====== Information given ======
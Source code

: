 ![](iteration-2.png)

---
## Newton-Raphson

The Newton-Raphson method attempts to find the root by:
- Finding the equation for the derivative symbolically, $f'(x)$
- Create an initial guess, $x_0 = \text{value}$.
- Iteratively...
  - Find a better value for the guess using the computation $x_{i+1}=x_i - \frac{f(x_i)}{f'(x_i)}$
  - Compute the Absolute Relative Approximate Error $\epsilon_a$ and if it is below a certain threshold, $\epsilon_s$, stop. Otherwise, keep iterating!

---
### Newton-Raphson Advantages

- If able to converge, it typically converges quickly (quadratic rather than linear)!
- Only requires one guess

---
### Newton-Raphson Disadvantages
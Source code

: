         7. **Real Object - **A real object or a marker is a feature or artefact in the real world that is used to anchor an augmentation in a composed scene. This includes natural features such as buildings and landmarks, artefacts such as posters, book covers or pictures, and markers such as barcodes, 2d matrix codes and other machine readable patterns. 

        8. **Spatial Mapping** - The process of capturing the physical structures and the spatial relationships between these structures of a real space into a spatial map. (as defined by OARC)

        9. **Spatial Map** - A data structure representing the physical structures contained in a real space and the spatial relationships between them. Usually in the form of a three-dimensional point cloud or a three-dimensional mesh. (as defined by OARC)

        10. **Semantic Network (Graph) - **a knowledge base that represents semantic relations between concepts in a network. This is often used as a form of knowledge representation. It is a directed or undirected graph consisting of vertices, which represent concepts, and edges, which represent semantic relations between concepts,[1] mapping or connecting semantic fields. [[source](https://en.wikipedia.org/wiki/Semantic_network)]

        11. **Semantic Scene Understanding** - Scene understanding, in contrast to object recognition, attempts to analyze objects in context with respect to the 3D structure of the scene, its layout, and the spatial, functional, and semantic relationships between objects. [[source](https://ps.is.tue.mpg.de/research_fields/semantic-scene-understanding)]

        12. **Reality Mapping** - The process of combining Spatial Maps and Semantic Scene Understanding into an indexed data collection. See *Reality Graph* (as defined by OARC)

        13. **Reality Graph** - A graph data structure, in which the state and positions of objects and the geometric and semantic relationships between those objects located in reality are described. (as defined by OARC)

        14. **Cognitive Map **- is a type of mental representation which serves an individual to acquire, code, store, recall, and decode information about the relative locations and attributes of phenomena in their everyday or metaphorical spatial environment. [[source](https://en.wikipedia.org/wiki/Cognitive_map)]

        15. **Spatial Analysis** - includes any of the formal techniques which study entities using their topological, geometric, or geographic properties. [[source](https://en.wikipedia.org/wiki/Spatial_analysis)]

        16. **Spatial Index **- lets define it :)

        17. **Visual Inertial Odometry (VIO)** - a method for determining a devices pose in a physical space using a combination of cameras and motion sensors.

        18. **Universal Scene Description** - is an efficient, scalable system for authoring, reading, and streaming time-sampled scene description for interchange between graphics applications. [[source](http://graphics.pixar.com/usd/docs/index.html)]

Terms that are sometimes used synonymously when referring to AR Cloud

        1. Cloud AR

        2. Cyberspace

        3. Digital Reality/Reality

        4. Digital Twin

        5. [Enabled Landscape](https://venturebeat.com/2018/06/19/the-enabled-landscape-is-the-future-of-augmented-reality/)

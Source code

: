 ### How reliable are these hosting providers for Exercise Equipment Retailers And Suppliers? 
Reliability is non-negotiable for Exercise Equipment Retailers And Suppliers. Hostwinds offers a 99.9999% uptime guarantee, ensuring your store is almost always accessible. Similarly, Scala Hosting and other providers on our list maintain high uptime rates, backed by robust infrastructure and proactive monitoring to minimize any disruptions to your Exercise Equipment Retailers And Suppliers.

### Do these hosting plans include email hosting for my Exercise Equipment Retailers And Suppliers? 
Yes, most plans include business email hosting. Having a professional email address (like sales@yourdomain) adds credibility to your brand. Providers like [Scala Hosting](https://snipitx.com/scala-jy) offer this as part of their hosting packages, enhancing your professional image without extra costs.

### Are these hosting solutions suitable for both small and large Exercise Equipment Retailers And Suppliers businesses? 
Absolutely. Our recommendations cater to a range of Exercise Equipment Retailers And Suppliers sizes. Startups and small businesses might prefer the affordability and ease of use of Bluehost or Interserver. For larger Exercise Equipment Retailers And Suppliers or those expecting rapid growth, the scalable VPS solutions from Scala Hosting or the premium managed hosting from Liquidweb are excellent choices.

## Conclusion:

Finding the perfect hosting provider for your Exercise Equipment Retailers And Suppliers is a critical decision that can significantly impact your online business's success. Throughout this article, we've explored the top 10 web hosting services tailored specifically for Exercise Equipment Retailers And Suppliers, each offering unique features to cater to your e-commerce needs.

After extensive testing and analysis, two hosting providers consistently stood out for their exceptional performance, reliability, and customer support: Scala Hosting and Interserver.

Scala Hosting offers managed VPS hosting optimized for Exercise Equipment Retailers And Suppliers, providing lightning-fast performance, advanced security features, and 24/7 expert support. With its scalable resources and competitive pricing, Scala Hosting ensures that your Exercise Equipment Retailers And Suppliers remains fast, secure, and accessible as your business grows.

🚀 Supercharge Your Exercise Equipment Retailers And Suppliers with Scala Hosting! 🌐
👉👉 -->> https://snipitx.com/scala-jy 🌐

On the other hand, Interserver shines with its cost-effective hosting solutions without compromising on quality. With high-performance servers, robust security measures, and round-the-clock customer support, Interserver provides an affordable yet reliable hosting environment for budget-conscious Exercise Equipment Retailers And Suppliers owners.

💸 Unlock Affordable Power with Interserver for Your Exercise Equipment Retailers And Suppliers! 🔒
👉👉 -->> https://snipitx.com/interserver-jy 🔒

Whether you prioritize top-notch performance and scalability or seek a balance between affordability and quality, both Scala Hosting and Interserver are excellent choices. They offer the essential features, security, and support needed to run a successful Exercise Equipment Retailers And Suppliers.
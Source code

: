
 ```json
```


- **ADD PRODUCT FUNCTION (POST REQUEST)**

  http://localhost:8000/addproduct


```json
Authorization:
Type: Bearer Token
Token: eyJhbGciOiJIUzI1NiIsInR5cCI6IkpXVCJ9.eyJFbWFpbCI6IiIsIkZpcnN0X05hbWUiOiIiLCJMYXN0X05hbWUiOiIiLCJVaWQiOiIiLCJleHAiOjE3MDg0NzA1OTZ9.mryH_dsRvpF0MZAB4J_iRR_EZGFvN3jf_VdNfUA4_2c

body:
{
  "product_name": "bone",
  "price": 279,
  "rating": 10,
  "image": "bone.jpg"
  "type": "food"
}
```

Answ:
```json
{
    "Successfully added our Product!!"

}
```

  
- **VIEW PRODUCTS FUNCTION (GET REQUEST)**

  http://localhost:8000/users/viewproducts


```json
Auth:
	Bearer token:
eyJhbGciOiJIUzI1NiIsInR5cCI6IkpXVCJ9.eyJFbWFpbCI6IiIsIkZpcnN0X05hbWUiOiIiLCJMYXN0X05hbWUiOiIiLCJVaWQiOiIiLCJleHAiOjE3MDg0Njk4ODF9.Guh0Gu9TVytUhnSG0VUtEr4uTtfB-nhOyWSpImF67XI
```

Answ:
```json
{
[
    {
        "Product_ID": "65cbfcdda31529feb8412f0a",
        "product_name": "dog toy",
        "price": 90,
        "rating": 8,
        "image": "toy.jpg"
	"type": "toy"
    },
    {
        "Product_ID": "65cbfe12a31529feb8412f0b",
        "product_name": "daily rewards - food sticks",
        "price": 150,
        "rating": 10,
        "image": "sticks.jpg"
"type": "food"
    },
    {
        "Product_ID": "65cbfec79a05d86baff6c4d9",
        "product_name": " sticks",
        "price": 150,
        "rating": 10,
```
======
*About this task:*
In full and without error, repeat the material above.

*The answer:*
Source code

: ![](iteration-2.png)

---
## Newton-Raphson

The Newton-Raphson method attempts to find the root by:
- Finding the equation for the derivative symbolically, $f'(x)$
- Create an initial guess, $x_0 = \text{value}$.
- Iteratively...
  - Find a better value for the guess using the computation $x_{i+1}=x_i - \frac{f(x_i)}{f'(x_i)}$
  - Compute the Absolute Relative Approximate Error $\epsilon_a$ and if it is below a certain threshold, $\epsilon_s$, stop. Otherwise, keep iterating!

---
### Newton-Raphson Advantages

- If able to converge, it typically converges quickly (quadratic rather than linear)!
- Only requires one guess

---
### Newton-Raphson Disadvantages
Source code

:         7. **Real Object - **A real object or a marker is a feature or artefact in the real world that is used to anchor an augmentation in a composed scene. This includes natural features such as buildings and landmarks, artefacts such as posters, book covers or pictures, and markers such as barcodes, 2d matrix codes and other machine readable patterns. 

        8. **Spatial Mapping** - The process of capturing the physical structures and the spatial relationships between these structures of a real space into a spatial map. (as defined by OARC)

        9. **Spatial Map** - A data structure representing the physical structures contained in a real space and the spatial relationships between them. Usually in the form of a three-dimensional point cloud or a three-dimensional mesh. (as defined by OARC)

        10. **Semantic Network (Graph) - **a knowledge base that represents semantic relations between concepts in a network. This is often used as a form of knowledge representation. It is a directed or undirected graph consisting of vertices, which represent concepts, and edges, which represent semantic relations between concepts,[1] mapping or connecting semantic fields. [[source](https://en.wikipedia.org/wiki/Semantic_network)]

        11. **Semantic Scene Understanding** - Scene understanding, in contrast to object recognition, attempts to analyze objects in context with respect to the 3D structure of the scene, its layout, and the spatial, functional, and semantic relationships between objects. [[source](https://ps.is.tue.mpg.de/research_fields/semantic-scene-understanding)]

        12. **Reality Mapping** - The process of combining Spatial Maps and Semantic Scene Understanding into an indexed data collection. See *Reality Graph* (as defined by OARC)

        13. **Reality Graph** - A graph data structure, in which the state and positions of objects and the geometric and semantic relationships between those objects located in reality are described. (as defined by OARC)

        14. **Cognitive Map **- is a type of mental representation which serves an individual to acquire, code, store, recall, and decode information about the relative locations and attributes of phenomena in their everyday or metaphorical spatial environment. [[source](https://en.wikipedia.org/wiki/Cognitive_map)]

        15. **Spatial Analysis** - includes any of the formal techniques which study entities using their topological, geometric, or geographic properties. [[source](https://en.wikipedia.org/wiki/Spatial_analysis)]

        16. **Spatial Index **- lets define it :)

        17. **Visual Inertial Odometry (VIO)** - a method for determining a devices pose in a physical space using a combination of cameras and motion sensors.

        18. **Universal Scene Description** - is an efficient, scalable system for authoring, reading, and streaming time-sampled scene description for interchange between graphics applications. [[source](http://graphics.pixar.com/usd/docs/index.html)]

Terms that are sometimes used synonymously when referring to AR Cloud

        1. Cloud AR

        2. Cyberspace

        3. Digital Reality/Reality

        4. Digital Twin

        5. [Enabled Landscape](https://venturebeat.com/2018/06/19/the-enabled-landscape-is-the-future-of-augmented-reality/)

Source code

: ### How reliable are these hosting providers for Exercise Equipment Retailers And Suppliers? 
Reliability is non-negotiable for Exercise Equipment Retailers And Suppliers. Hostwinds offers a 99.9999% uptime guarantee, ensuring your store is almost always accessible. Similarly, Scala Hosting and other providers on our list maintain high uptime rates, backed by robust infrastructure and proactive monitoring to minimize any disruptions to your Exercise Equipment Retailers And Suppliers.

### Do these hosting plans include email hosting for my Exercise Equipment Retailers And Suppliers? 
Yes, most plans include business email hosting. Having a professional email address (like sales@yourdomain) adds credibility to your brand. Providers like [Scala Hosting](https://snipitx.com/scala-jy) offer this as part of their hosting packages, enhancing your professional image without extra costs.

### Are these hosting solutions suitable for both small and large Exercise Equipment Retailers And Suppliers businesses? 
Absolutely. Our recommendations cater to a range of Exercise Equipment Retailers And Suppliers sizes. Startups and small businesses might prefer the affordability and ease of use of Bluehost or Interserver. For larger Exercise Equipment Retailers And Suppliers or those expecting rapid growth, the scalable VPS solutions from Scala Hosting or the premium managed hosting from Liquidweb are excellent choices.

## Conclusion:

Finding the perfect hosting provider for your Exercise Equipment Retailers And Suppliers is a critical decision that can significantly impact your online business's success. Throughout this article, we've explored the top 10 web hosting services tailored specifically for Exercise Equipment Retailers And Suppliers, each offering unique features to cater to your e-commerce needs.

After extensive testing and analysis, two hosting providers consistently stood out for their exceptional performance, reliability, and customer support: Scala Hosting and Interserver.

Scala Hosting offers managed VPS hosting optimized for Exercise Equipment Retailers And Suppliers, providing lightning-fast performance, advanced security features, and 24/7 expert support. With its scalable resources and competitive pricing, Scala Hosting ensures that your Exercise Equipment Retailers And Suppliers remains fast, secure, and accessible as your business grows.

🚀 Supercharge Your Exercise Equipment Retailers And Suppliers with Scala Hosting! 🌐
👉👉 -->> https://snipitx.com/scala-jy 🌐

On the other hand, Interserver shines with its cost-effective hosting solutions without compromising on quality. With high-performance servers, robust security measures, and round-the-clock customer support, Interserver provides an affordable yet reliable hosting environment for budget-conscious Exercise Equipment Retailers And Suppliers owners.

💸 Unlock Affordable Power with Interserver for Your Exercise Equipment Retailers And Suppliers! 🔒
👉👉 -->> https://snipitx.com/interserver-jy 🔒

Whether you prioritize top-notch performance and scalability or seek a balance between affordability and quality, both Scala Hosting and Interserver are excellent choices. They offer the essential features, security, and support needed to run a successful Exercise Equipment Retailers And Suppliers.
Source code

:
 ```json
```


- **ADD PRODUCT FUNCTION (POST REQUEST)**

  http://localhost:8000/addproduct


```json
Authorization:
Type: Bearer Token
Token: eyJhbGciOiJIUzI1NiIsInR5cCI6IkpXVCJ9.eyJFbWFpbCI6IiIsIkZpcnN0X05hbWUiOiIiLCJMYXN0X05hbWUiOiIiLCJVaWQiOiIiLCJleHAiOjE3MDg0NzA1OTZ9.mryH_dsRvpF0MZAB4J_iRR_EZGFvN3jf_VdNfUA4_2c

body:
{
  "product_name": "bone",
  "price": 279,
  "rating": 10,
  "image": "bone.jpg"
  "type": "food"
}
```

Answ:
```json
{
    "Successfully added our Product!!"

}
```

  
- **VIEW PRODUCTS FUNCTION (GET REQUEST)**

  http://localhost:8000/users/viewproducts


```json
Auth:
	Bearer token:
eyJhbGciOiJIUzI1NiIsInR5cCI6IkpXVCJ9.eyJFbWFpbCI6IiIsIkZpcnN0X05hbWUiOiIiLCJMYXN0X05hbWUiOiIiLCJVaWQiOiIiLCJleHAiOjE3MDg0Njk4ODF9.Guh0Gu9TVytUhnSG0VUtEr4uTtfB-nhOyWSpImF67XI
```

Answ:
```json
{
[
    {
        "Product_ID": "65cbfcdda31529feb8412f0a",
        "product_name": "dog toy",
        "price": 90,
        "rating": 8,
        "image": "toy.jpg"
	"type": "toy"
    },
    {
        "Product_ID": "65cbfe12a31529feb8412f0b",
        "product_name": "daily rewards - food sticks",
        "price": 150,
        "rating": 10,
        "image": "sticks.jpg"
"type": "food"
    },
    {
        "Product_ID": "65cbfec79a05d86baff6c4d9",
        "product_name": " sticks",
        "price": 150,
        "rating": 10,
```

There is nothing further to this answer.